▸ **Material to process**:

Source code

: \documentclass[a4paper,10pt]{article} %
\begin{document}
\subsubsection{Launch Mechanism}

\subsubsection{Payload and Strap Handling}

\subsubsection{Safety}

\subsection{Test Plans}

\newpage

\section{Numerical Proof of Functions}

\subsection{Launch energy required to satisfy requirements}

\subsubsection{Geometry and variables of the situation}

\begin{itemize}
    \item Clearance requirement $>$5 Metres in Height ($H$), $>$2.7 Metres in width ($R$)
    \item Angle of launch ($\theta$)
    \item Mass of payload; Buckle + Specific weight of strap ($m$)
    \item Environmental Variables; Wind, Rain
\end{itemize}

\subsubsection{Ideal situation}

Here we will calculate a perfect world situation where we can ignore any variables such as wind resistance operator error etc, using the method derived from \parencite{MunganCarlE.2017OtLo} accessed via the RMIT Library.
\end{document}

...

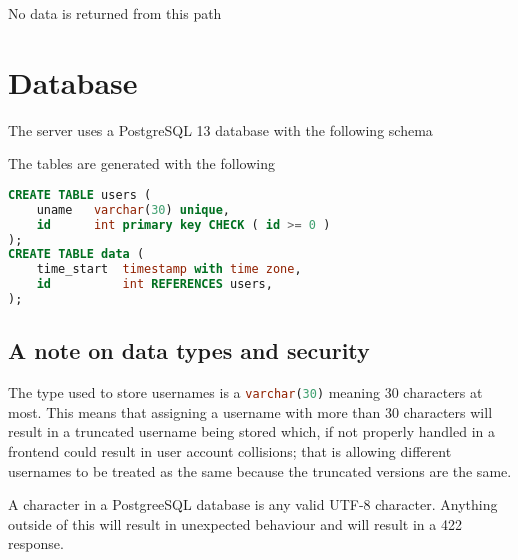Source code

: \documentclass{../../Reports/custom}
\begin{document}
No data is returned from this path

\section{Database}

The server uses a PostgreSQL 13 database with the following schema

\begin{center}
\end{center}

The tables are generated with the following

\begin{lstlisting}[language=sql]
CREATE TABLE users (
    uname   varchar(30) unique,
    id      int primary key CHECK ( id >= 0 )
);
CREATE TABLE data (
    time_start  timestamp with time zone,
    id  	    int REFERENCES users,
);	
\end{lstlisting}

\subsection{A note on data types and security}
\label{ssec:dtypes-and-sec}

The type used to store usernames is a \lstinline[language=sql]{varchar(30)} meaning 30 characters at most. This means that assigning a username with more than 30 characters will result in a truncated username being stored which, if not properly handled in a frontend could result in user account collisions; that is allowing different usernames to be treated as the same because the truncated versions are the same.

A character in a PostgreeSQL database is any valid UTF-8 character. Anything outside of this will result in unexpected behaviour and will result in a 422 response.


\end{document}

▸ **Task details**:
The answer is each line in which the word "users" occurs, copied from the material above.

▸ **Exercise output**:
CREATE TABLE users (
    id  	    int REFERENCES users,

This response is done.